MOTHERS OF LIFE (2002) [Feature]
Mothers of Life serves as a companion piece to Anastasia Lapsui and Markku Lahmuskallio's previous film, Seven Songs from the Tundra (MIFF 2000). Once again the filmmakers journeyed to the remote Yamal Peninsula in eastern Siberia to record the lives of the Nenet people. Combining documentary and fiction, the film charts generations of the nomadic Yaptik family and their struggle in this unforgiving and inhospitable region. Working in similar cinematic terrain as Atanarjuat The Fast Runner (MIFF 2001), Mothers of Life traces the impact of an ancient murder and its impact on an entire clan.

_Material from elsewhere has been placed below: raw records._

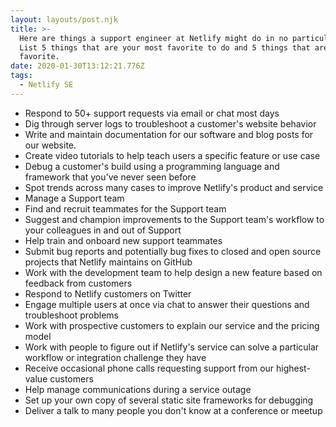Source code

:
 ```yaml
---
layout: layouts/post.njk
title: >-
  Here are things a support engineer at Netlify might do in no particular order.
  List 5 things that are your most favorite to do and 5 things that are least
  favorite.
date: 2020-01-30T13:12:21.776Z
tags:
  - Netlify SE
---
```

* Respond to 50+ support requests via email or chat most days
* Dig through server logs to troubleshoot a customer's website behavior
* Write and maintain documentation for our software and blog posts for our website.
* Create video tutorials to help teach users a specific feature or use case
* Debug a customer's build using a programming language and framework that you've never seen before
* Spot trends across many cases to improve Netlify's product and service
* Manage a Support team 
* Find and recruit teammates for the Support team
* Suggest and champion improvements to the Support team's workflow to your colleagues in and out of Support
* Help train and onboard new support teammates
* Submit bug reports and potentially bug fixes to closed and open source projects that Netlify maintains on GitHub
* Work with the development team to help design a new feature based on feedback from customers
* Respond to Netlify customers on Twitter
* Engage multiple users at once via chat to answer their questions and troubleshoot problems
* Work with prospective customers to explain our service and the pricing model
* Work with people to figure out if Netlify's service can solve a particular workflow or integration challenge they have
* Receive occasional phone calls requesting support from our highest-value customers
* Help manage communications during a service outage
* Set up your own copy of several static site frameworks for debugging  
* Deliver a talk to many people you don't know at a conference or meetup
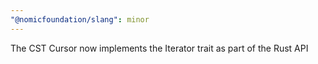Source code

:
 ```yaml
---
"@nomicfoundation/slang": minor
---
```


The CST Cursor now implements the Iterator trait as part of the Rust API
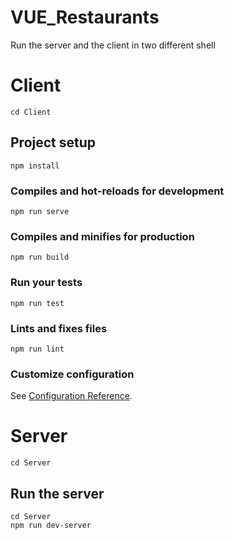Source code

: # VUE_Restaurants
Run the server and the client in two different shell

# Client
```
cd Client
```

## Project setup
```
npm install
```

### Compiles and hot-reloads for development
```
npm run serve
```

### Compiles and minifies for production
```
npm run build
```

### Run your tests
```
npm run test
```

### Lints and fixes files
```
npm run lint
```

### Customize configuration
See [Configuration Reference](https://cli.vuejs.org/config/).


# Server
```
cd Server
```

## Run the server
```
cd Server
npm run dev-server
```

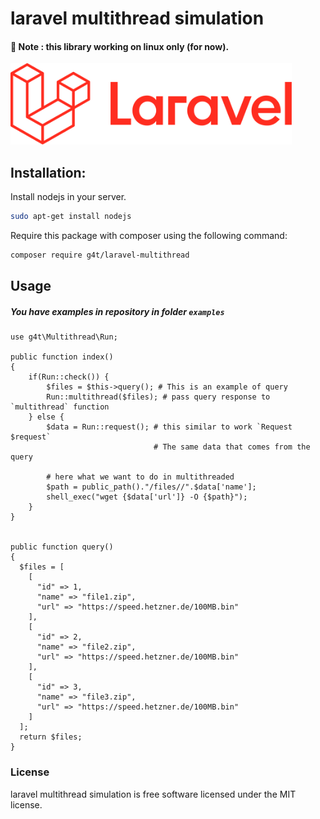 # laravel multithread simulation
#### 📌 Note : this library working on linux only (for now).

<img src="https://github.com/hussein4alaa/laravel-multithread-simulation/blob/main/laravel.png?raw=true" width="450" />

## Installation:
Install nodejs in your server.
```sh
sudo apt-get install nodejs
```

Require this package with composer using the following command:
```sh
composer require g4t/laravel-multithread
```

## Usage
##### You have examples in repository in folder `examples`

```shell
use g4t\Multithread\Run;

public function index()
{
    if(Run::check()) {
        $files = $this->query(); # This is an example of query
        Run::multithread($files); # pass query response to `multithread` function
    } else {
        $data = Run::request(); # this similar to work `Request $request`
                                # The same data that comes from the query

        # here what we want to do in multithreaded
        $path = public_path()."/files//".$data['name'];
        shell_exec("wget {$data['url']} -O {$path}");
    }
}


public function query()
{
  $files = [
    [
      "id" => 1,
      "name" => "file1.zip",
      "url" => "https://speed.hetzner.de/100MB.bin"
    ],
    [
      "id" => 2,
      "name" => "file2.zip",
      "url" => "https://speed.hetzner.de/100MB.bin"
    ],
    [
      "id" => 3,
      "name" => "file3.zip",
      "url" => "https://speed.hetzner.de/100MB.bin"
    ]
  ];
  return $files;
}
```

### License

laravel multithread simulation is free software licensed under the MIT license.
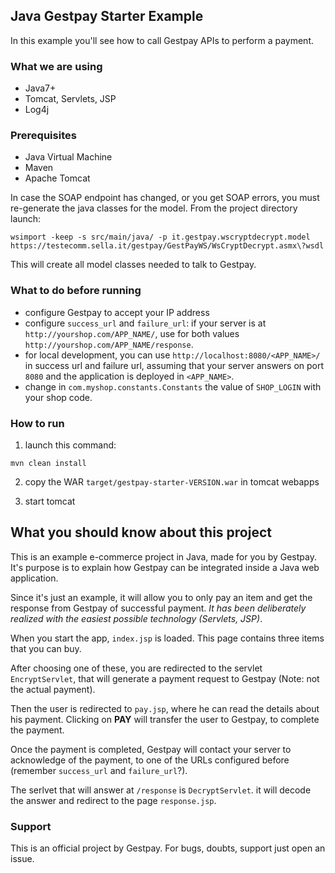 ## Java Gestpay Starter Example

In this example you'll see how to call Gestpay APIs to perform a payment.

### What we are using

- Java7+
- Tomcat, Servlets, JSP
- Log4j

### Prerequisites

- Java Virtual Machine
- Maven
- Apache Tomcat

In case the SOAP endpoint has changed, or you get SOAP errors, you must re-generate the java classes for the model. From the project directory launch:

```console
wsimport -keep -s src/main/java/ -p it.gestpay.wscryptdecrypt.model https://testecomm.sella.it/gestpay/GestPayWS/WsCryptDecrypt.asmx\?wsdl
```

This will create all model classes needed to talk to Gestpay.

### What to do before running

- configure Gestpay to accept your IP address
- configure `success_url` and `failure_url`: if your server is at `http://yourshop.com/APP_NAME/`, use
for both values `http://yourshop.com/APP_NAME/response`.
- for local development, you can use `http://localhost:8080/<APP_NAME>/` in success url and failure url, assuming that your server
answers on port `8080` and the application is deployed in `<APP_NAME>`.
- change in `com.myshop.constants.Constants` the value of `SHOP_LOGIN` with your shop code.

### How to run

1. launch this command:
```
mvn clean install
```

2. copy the WAR `target/gestpay-starter-VERSION.war` in tomcat webapps

3. start tomcat

## What you should know about this project

This is an example e-commerce project in Java, made for you by Gestpay. It's purpose is to explain how Gestpay can be
integrated inside a Java web application.

Since it's just an example, it will allow you to only pay an item and get the response from Gestpay of successful
payment. *It has been deliberately realized with the easiest possible technology (Servlets, JSP)*.

When you start the app, `index.jsp` is loaded. This page contains three items that you can buy.

After choosing one of these, you are redirected to the servlet `EncryptServlet`, that will generate a payment request to
 Gestpay (Note: not the actual payment).

Then the user is redirected to `pay.jsp`, where he can read the details about his payment. Clicking on **PAY** will
transfer the user to Gestpay, to complete the payment.

Once the payment is completed, Gestpay will contact your server to acknowledge of the payment, to one of the URLs
configured before (remember `success_url` and `failure_url`?).

The serlvet that will answer at `/response` is `DecryptServlet`. it will decode the answer and redirect to the page
`response.jsp`.

### Support

This is an official project by Gestpay. For bugs, doubts, support just open an issue.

The film's pivotal characters are a mother and daughter, two strong women who wander with their family from camp to camp, searching for their rightful place. They have fallen on hard times. All but one of the family's male members have died - hunger, illness and death linger close at hand. For the two women it is loss of identity - they are eventually forced to take work on state-owned farms - that becomes their biggest danger. A life of servitude threatens to crush what remains of their spirit but fierce pride may still save them.
Anastasia Lapsui (born in Yamal, Russia, 1944) worked as a journalist, writing her first script in 1990. In 1993 she teamed up with Markku Lehmuskallio (born in Finland, 1938), a forester who turned to filmmaking in the 70s. They have made many films, including Paradise Lost (1994) and Seven Songs from the Tundra (MIFF 2000).